▶ **ABOUT THIS EXERCISE**:
Copy all of the data below without altering a single line.

▶ **GIVEN DATA**:
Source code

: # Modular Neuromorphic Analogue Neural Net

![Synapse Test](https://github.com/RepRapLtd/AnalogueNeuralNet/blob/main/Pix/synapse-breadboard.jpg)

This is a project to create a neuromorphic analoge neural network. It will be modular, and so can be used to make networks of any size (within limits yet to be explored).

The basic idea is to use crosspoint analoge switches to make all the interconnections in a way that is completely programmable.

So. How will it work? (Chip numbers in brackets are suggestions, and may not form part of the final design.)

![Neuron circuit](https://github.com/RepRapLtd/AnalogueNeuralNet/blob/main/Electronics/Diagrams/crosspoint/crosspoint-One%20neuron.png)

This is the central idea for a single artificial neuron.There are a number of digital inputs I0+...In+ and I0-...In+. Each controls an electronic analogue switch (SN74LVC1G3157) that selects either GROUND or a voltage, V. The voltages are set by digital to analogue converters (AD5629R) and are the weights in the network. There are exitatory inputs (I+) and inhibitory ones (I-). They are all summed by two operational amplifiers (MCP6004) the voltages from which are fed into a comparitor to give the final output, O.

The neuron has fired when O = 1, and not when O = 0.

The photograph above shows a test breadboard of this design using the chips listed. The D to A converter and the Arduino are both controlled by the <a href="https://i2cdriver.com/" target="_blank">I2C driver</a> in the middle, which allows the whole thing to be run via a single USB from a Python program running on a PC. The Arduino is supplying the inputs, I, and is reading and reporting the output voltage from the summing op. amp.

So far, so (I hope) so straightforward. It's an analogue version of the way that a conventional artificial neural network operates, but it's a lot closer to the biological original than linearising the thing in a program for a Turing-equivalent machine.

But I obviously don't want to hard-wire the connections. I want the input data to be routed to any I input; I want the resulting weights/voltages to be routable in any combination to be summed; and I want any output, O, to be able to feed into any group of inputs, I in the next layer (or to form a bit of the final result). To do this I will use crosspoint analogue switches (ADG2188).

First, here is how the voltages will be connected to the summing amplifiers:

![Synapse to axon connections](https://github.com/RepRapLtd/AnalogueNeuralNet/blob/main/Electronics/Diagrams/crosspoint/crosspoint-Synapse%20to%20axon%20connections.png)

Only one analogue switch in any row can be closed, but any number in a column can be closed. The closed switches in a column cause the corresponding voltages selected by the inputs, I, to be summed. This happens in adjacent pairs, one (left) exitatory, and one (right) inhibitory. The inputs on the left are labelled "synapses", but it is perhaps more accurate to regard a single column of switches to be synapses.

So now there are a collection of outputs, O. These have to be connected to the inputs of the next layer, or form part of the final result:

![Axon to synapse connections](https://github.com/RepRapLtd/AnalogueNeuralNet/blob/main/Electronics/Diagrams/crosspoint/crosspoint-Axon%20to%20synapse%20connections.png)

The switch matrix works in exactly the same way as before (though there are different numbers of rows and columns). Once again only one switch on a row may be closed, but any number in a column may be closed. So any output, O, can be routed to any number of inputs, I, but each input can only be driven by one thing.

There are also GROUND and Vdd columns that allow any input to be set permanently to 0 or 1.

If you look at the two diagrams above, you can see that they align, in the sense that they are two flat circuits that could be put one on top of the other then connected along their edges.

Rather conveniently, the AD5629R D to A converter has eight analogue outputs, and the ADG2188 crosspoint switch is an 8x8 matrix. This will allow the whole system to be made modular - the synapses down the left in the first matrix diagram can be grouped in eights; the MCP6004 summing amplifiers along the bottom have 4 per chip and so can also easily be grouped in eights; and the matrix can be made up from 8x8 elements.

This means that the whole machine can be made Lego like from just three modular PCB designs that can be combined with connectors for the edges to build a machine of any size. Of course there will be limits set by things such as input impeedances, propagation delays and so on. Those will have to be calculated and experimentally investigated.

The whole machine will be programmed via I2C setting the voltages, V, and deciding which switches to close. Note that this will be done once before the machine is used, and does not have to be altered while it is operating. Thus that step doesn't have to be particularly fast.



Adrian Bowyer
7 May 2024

▶ **WRITTEN SOLUTION**:
Source code

: # Modular Neuromorphic Analogue Neural Net

![Synapse Test](https://github.com/RepRapLtd/AnalogueNeuralNet/blob/main/Pix/synapse-breadboard.jpg)

This is a project to create a neuromorphic analoge neural network. It will be modular, and so can be used to make networks of any size (within limits yet to be explored).

The basic idea is to use crosspoint analoge switches to make all the interconnections in a way that is completely programmable.

So. How will it work? (Chip numbers in brackets are suggestions, and may not form part of the final design.)

![Neuron circuit](https://github.com/RepRapLtd/AnalogueNeuralNet/blob/main/Electronics/Diagrams/crosspoint/crosspoint-One%20neuron.png)

This is the central idea for a single artificial neuron.There are a number of digital inputs I0+...In+ and I0-...In+. Each controls an electronic analogue switch (SN74LVC1G3157) that selects either GROUND or a voltage, V. The voltages are set by digital to analogue converters (AD5629R) and are the weights in the network. There are exitatory inputs (I+) and inhibitory ones (I-). They are all summed by two operational amplifiers (MCP6004) the voltages from which are fed into a comparitor to give the final output, O.

The neuron has fired when O = 1, and not when O = 0.

The photograph above shows a test breadboard of this design using the chips listed. The D to A converter and the Arduino are both controlled by the <a href="https://i2cdriver.com/" target="_blank">I2C driver</a> in the middle, which allows the whole thing to be run via a single USB from a Python program running on a PC. The Arduino is supplying the inputs, I, and is reading and reporting the output voltage from the summing op. amp.

So far, so (I hope) so straightforward. It's an analogue version of the way that a conventional artificial neural network operates, but it's a lot closer to the biological original than linearising the thing in a program for a Turing-equivalent machine.

But I obviously don't want to hard-wire the connections. I want the input data to be routed to any I input; I want the resulting weights/voltages to be routable in any combination to be summed; and I want any output, O, to be able to feed into any group of inputs, I in the next layer (or to form a bit of the final result). To do this I will use crosspoint analogue switches (ADG2188).

First, here is how the voltages will be connected to the summing amplifiers:

![Synapse to axon connections](https://github.com/RepRapLtd/AnalogueNeuralNet/blob/main/Electronics/Diagrams/crosspoint/crosspoint-Synapse%20to%20axon%20connections.png)

Only one analogue switch in any row can be closed, but any number in a column can be closed. The closed switches in a column cause the corresponding voltages selected by the inputs, I, to be summed. This happens in adjacent pairs, one (left) exitatory, and one (right) inhibitory. The inputs on the left are labelled "synapses", but it is perhaps more accurate to regard a single column of switches to be synapses.

So now there are a collection of outputs, O. These have to be connected to the inputs of the next layer, or form part of the final result:

![Axon to synapse connections](https://github.com/RepRapLtd/AnalogueNeuralNet/blob/main/Electronics/Diagrams/crosspoint/crosspoint-Axon%20to%20synapse%20connections.png)

The switch matrix works in exactly the same way as before (though there are different numbers of rows and columns). Once again only one switch on a row may be closed, but any number in a column may be closed. So any output, O, can be routed to any number of inputs, I, but each input can only be driven by one thing.

There are also GROUND and Vdd columns that allow any input to be set permanently to 0 or 1.

If you look at the two diagrams above, you can see that they align, in the sense that they are two flat circuits that could be put one on top of the other then connected along their edges.

Rather conveniently, the AD5629R D to A converter has eight analogue outputs, and the ADG2188 crosspoint switch is an 8x8 matrix. This will allow the whole system to be made modular - the synapses down the left in the first matrix diagram can be grouped in eights; the MCP6004 summing amplifiers along the bottom have 4 per chip and so can also easily be grouped in eights; and the matrix can be made up from 8x8 elements.

This means that the whole machine can be made Lego like from just three modular PCB designs that can be combined with connectors for the edges to build a machine of any size. Of course there will be limits set by things such as input impeedances, propagation delays and so on. Those will have to be calculated and experimentally investigated.

The whole machine will be programmed via I2C setting the voltages, V, and deciding which switches to close. Note that this will be done once before the machine is used, and does not have to be altered while it is operating. Thus that step doesn't have to be particularly fast.



Adrian Bowyer
7 May 2024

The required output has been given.